Adlouni will be speaking at Canadian Lawyer’s LegalTech Summit, on Tuesday June 29
Having turned his side-hustle into a law firm, Toufic Adlouni encourages the lawyers working for him to pursue extra-curriculars of their own. The experience they gain as start-up founders helps them relate to the firm’s client-base, he says.
Adlouni is co-founder and managing director of Renno & Co, a law firm focussed on emerging technology law. The majority of Renno & Co’s clients are in cryptocurrency, but the firm also works with start-ups in virtual reality, robotics, medical technology, electric vehicles and fintech.
“If all our lawyers are starting companies, and they know how it feels to start a company, then we're going to be better at advising our clients on how they can start companies,” Adlouni says.

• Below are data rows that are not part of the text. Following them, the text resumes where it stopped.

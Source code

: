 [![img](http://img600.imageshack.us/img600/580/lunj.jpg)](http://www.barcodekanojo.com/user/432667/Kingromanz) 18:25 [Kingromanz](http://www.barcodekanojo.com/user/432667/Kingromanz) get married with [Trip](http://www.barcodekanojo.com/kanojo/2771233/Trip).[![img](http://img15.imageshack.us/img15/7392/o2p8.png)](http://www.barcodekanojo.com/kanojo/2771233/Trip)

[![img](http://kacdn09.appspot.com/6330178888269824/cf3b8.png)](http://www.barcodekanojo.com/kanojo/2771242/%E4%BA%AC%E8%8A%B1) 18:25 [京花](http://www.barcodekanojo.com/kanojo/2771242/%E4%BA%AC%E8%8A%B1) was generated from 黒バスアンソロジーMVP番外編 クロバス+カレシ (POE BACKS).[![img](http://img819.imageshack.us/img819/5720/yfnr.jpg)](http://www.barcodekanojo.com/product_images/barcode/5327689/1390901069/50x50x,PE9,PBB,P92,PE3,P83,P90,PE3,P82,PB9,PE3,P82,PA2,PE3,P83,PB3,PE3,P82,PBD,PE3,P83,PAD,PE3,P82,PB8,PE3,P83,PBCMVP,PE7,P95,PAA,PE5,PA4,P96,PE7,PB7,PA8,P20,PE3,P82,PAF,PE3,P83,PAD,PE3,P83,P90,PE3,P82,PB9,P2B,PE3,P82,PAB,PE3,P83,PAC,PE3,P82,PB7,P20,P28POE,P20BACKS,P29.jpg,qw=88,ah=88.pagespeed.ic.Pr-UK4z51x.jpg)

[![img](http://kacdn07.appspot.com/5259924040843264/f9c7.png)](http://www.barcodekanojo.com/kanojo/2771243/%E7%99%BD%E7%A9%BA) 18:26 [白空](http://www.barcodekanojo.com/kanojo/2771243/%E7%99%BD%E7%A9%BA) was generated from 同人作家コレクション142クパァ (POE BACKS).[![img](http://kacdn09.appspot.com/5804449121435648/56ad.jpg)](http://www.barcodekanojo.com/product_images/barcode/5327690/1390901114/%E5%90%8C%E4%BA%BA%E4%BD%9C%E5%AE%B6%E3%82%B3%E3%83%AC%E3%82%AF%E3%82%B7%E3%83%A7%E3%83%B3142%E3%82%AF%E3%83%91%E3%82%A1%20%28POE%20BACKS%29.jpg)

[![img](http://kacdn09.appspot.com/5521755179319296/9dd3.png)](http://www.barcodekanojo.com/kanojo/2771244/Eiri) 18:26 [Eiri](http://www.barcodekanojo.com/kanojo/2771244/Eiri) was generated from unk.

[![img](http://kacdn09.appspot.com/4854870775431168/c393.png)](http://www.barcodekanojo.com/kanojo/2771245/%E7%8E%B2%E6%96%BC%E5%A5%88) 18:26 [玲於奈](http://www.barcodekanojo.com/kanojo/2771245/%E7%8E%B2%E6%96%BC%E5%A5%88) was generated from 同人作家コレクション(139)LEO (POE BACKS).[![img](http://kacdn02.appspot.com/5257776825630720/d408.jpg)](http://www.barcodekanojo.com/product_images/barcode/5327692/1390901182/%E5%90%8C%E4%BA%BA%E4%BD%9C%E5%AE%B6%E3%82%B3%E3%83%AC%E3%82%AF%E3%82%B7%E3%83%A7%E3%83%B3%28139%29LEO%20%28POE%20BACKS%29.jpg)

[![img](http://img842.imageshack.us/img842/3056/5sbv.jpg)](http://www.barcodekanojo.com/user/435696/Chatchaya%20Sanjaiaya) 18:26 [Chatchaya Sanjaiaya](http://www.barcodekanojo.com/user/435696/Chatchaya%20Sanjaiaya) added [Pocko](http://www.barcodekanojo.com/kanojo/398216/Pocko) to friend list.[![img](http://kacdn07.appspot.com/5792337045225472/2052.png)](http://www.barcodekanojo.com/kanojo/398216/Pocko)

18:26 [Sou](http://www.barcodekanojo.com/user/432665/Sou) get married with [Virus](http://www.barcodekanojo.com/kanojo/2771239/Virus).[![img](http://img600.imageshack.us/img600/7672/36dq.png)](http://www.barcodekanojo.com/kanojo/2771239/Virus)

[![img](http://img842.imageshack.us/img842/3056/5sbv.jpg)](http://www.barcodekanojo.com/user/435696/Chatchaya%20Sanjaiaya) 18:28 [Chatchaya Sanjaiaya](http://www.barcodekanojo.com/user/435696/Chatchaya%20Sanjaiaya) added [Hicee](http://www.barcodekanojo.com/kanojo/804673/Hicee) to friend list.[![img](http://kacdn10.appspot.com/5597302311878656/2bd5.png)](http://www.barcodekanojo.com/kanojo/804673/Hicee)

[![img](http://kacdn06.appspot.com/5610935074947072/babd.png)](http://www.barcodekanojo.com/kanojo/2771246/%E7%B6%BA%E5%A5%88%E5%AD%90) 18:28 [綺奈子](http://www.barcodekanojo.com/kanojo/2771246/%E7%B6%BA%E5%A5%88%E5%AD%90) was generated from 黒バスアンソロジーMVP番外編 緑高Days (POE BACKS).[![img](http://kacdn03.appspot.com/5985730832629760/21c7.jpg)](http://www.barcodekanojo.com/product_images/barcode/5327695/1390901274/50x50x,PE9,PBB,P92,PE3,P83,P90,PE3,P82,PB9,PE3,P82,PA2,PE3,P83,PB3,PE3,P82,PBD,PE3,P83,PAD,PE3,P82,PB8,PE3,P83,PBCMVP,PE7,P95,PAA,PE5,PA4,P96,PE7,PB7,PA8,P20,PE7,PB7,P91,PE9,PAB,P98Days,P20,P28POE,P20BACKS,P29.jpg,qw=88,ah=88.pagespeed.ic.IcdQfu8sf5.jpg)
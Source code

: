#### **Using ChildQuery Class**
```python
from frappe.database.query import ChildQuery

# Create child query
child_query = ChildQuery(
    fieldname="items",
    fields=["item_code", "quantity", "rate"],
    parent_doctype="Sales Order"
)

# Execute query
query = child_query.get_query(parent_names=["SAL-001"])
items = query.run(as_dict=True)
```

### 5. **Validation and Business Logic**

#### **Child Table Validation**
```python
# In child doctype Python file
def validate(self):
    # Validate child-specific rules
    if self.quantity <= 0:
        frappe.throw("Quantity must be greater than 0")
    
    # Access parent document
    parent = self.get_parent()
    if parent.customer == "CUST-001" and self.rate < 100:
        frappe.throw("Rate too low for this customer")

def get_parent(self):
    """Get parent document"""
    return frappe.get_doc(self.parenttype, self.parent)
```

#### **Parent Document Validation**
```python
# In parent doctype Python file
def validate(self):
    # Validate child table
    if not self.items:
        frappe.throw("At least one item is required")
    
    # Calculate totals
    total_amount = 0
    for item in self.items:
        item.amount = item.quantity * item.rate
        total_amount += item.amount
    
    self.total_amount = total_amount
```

“I presented the culture and the framework to be a start-up law firm that helps start-ups, rather than a law firm that just helps start-ups. And I think it really has boded quite well for what we've been doing because we've been able to really walk two miles in our clients’ shoes.”
Adlouni will soon appear at Canadian Lawyer’s LegalTech Summit, on Tuesday June 29. He will participate in the panel “Transforming the legal client experience and business process of running a law firm,” from 10:55 am to 11:25 am. Adlouni will be joined by fellow speakers Nikhita Iyar, head of strategic business at Moxtra, and Paul Saunders, chief innovation officer and Partner at Stewart McKelvey.
Adlouni began his legal career as a litigator, but quickly found the role ill-suited to his interests. Aside from a dynamic with clients he found unpleasant – “people come to litigators not in their best of times,” he says – the firm was not tech-forward in its practice approach. As he found, in 2017, when he implemented Clio, it was also resistant to change.
At the time, Adlouni was also involved with Montreal’s crypto and blockchain community, attending meet-ups and learning about the technology.
“A lot of folks would ask me, ‘Hey, we need a real lawyer to do X, Y, and Z.’ And I didn't really want to take them to my firm, because they didn't know what a Bitcoin was… So, I started taking them on the side, until the side-hustle kind of became the main thing.”
Though he had no formal project management training, Adlouni’s clients showed him what it looked like to start and run a business. He was able to gain second-hand mentorship from entrepreneurs who had been through sophisticated programs such as the Creative Destruction Labs, Y Combinator and 500 Startups.
He launched Renno & Co in 2018, incorporating as a start-up rather than an LLP.
“The whole mission was to support emerging tech companies in the most technologically advanced way possible,” says Adlouni. “I thought I could reinvent the way a law firm could be built, because I learned how the traditional law firm was run – And I thought it was just terrible.”
The firm’s practice is “fully digital,” having decided to “always leverage the best in what technology has to offer” and never sacrificing efficiency for the top line, he says.
And instead of specializing in a specific legal domain, Renno & Co aimed for an industry-specific expertise. They work with “high-technology start-ups,” offering general legal services, says Adlouni.
Also learned from Adlouni’s start-up clients is the concept, practised at Renno & Co, of professional autonomy. The company’s office space fits less than their employee capacity and lawyers can work there, at home or wherever else they want (one of Adlouni’s colleagues works out of Miami). There is no limit on vacation days and the firm has no billable hour goal, though there are incentives to bill more.
“I didn't know my love of crypto was going to become a full time job,” says Adlouni. “… I thought I was just trading here and there, and it was just a fun project.”
“I'm really happy to be able to work with really high-end crypto companies. I'm essentially perched on the shoulder of innovation every day, going into these companies and seeing all the technological financial innovations that they're doing. It's a real pleasure to be in the office, I would say.”
As Renno & Co encourages its lawyers to develop a side-gig, Adlouni’s is an app called LUCA Theory. It uses collective intelligence to help people make better decisions, he says.
The idea was hatched at the firm. Adlouni's business partners had an investment club and to help them pick stocks, they built a combination of technologies that allowed for automated and systematized decision-making. The technology is currently being used for recruitment and general investment decisions.
Building LUCA gave Adlouni more of the first-hand experience to apply to client service that he sees as a feature of Renno & Co.
“We went through incubators. We went through accelerators. We raised – or at least attempted to raise – funds. We bootstrapped. We've applied for grants. We've hired people, fired people and everything in between,” Adlouni says. “So, I rely heavily on my experiences of running LUCA to become a better practitioner.”